Article Details - Overview
Treatment of a 54-Year-Old Patient With Locally Advanced Non–Small-Cell Lung Cancer
Oncology Consultations
1 AMA PRA Category 1 Credit(s)™
Release Date: November 30, 2009
Expiration Date: November 30, 2010
Upon completion of this educational activity, you should be able to:
- Describe the efficacy and safety of incorporating an EGFR antibody into combined modality regimens in locally advanced NSCLC
- Evaluate clinical data on full-dose antifolates in combined modality regimens with or without an EGFR antibody in locally advanced NSCLC
- Discuss the role of PCI in patients with nonprogressive locally advanced NSCLC following systemic therapy
Authors
Corey Langer, MD, FACP; Mark A. Socinski, MD
Overview and Purpose
For patients with unresectable locally advanced non–small-cell lung cancer (NSCLC), concurrent chemotherapy and radiation therapy is the standard of care. Compared with sequential administration, concurrent chemoradiation therapy has demonstrated improved survival but increased toxicity.
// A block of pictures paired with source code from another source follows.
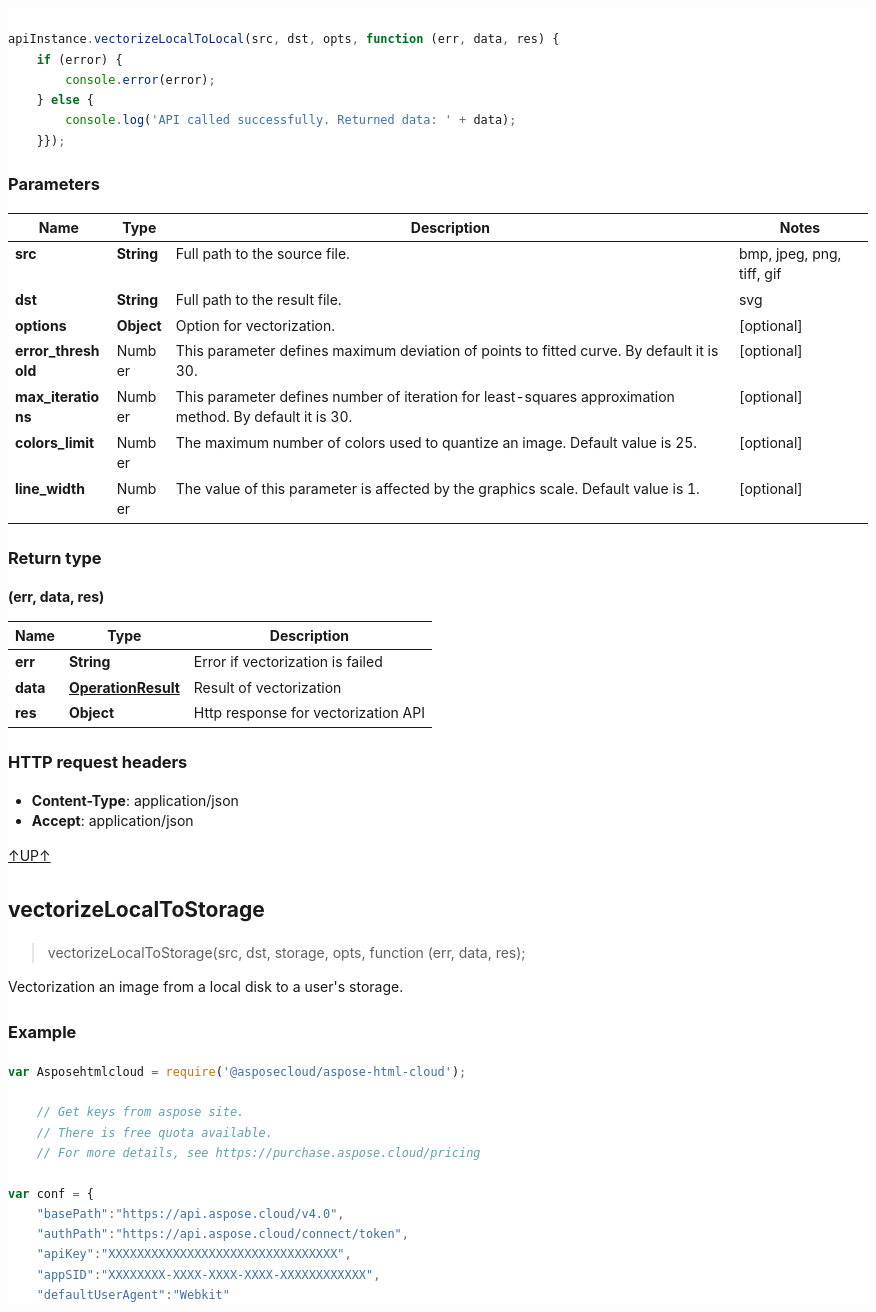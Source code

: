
 ```javascript

apiInstance.vectorizeLocalToLocal(src, dst, opts, function (err, data, res) {
    if (error) {
        console.error(error);
    } else {
        console.log('API called successfully. Returned data: ' + data);
    }});
```

### Parameters
| Name                | Type       | Description                                                                                             | Notes                     |
|---------------------|------------|---------------------------------------------------------------------------------------------------------|---------------------------|
| **src**             | **String** | Full path to the source file.                                                                           | bmp, jpeg, png, tiff, gif |
| **dst**             | **String** | Full path to the result file.                                                                           | svg                       |
| **options**         | **Object** | Option for vectorization.                                                                               | [optional]                |
| **error_threshold** | Number     | This parameter defines maximum deviation of points to fitted curve. By default it is 30.                | [optional]                |
| **max_iterations**  | Number     | This parameter defines number of iteration for least-squares approximation method. By default it is 30. | [optional]                |
| **colors_limit**    | Number     | The maximum number of colors used to quantize an image. Default value is 25.                            | [optional]                |
| **line_width**      | Number     | The value of this parameter is affected by the graphics scale. Default value is 1.                      | [optional]                |

### Return type

**(err, data, res)**

| Name     | Type                                      | Description                         |
|----------|-------------------------------------------|-------------------------------------|
| **err**  | **String**                                | Error if vectorization is failed    |
| **data** | **[OperationResult](OperationResult.md)** | Result of vectorization             |
| **res**  | **Object**                                | Http response for vectorization API |

### HTTP request headers

 - **Content-Type**: application/json
 - **Accept**: application/json

[&#8593;UP&#8593;](#vectorizationapi)


## vectorizeLocalToStorage
> vectorizeLocalToStorage(src, dst, storage, opts, function (err, data, res);

Vectorization an image from a local disk to a user's storage.

### Example
```javascript
var Asposehtmlcloud = require('@asposecloud/aspose-html-cloud');

    // Get keys from aspose site.
    // There is free quota available. 
    // For more details, see https://purchase.aspose.cloud/pricing

var conf = {
    "basePath":"https://api.aspose.cloud/v4.0",
    "authPath":"https://api.aspose.cloud/connect/token",
    "apiKey":"XXXXXXXXXXXXXXXXXXXXXXXXXXXXXXXX",
    "appSID":"XXXXXXXX-XXXX-XXXX-XXXX-XXXXXXXXXXXX",
    "defaultUserAgent":"Webkit"
```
In order to identify more effective systemic regimens for chemoradiation therapy, novel cytotoxic agents, including antifolates and targeted agents such as epidermal growth factor receptor antibodies, have been incorporated into combined modality regimens. Phase II trials of these new regimens in locally advanced NSCLC demonstrated feasibility and encouraging efficacy, leading to ongoing phase III trials. Finally, a randomized phase III trial demonstrated that prophylactic cranial irradiation (PCI) decreased the incidence of brain metastases following locoregional therapy in patients with nonprogressive locally advanced NSCLC. However, PCI did not improve disease-free survival or overall survival compared with observation.
The purpose of this activity is to update physicians on new combined modality regimens and the role of PCI in locally advanced NSCLC.
Target Audience
This educational activity is intended for medical oncologists involved in the care of patients with lung cancer. No specific skills or knowledge other than a basic training in oncology is required for successful participation in this activity.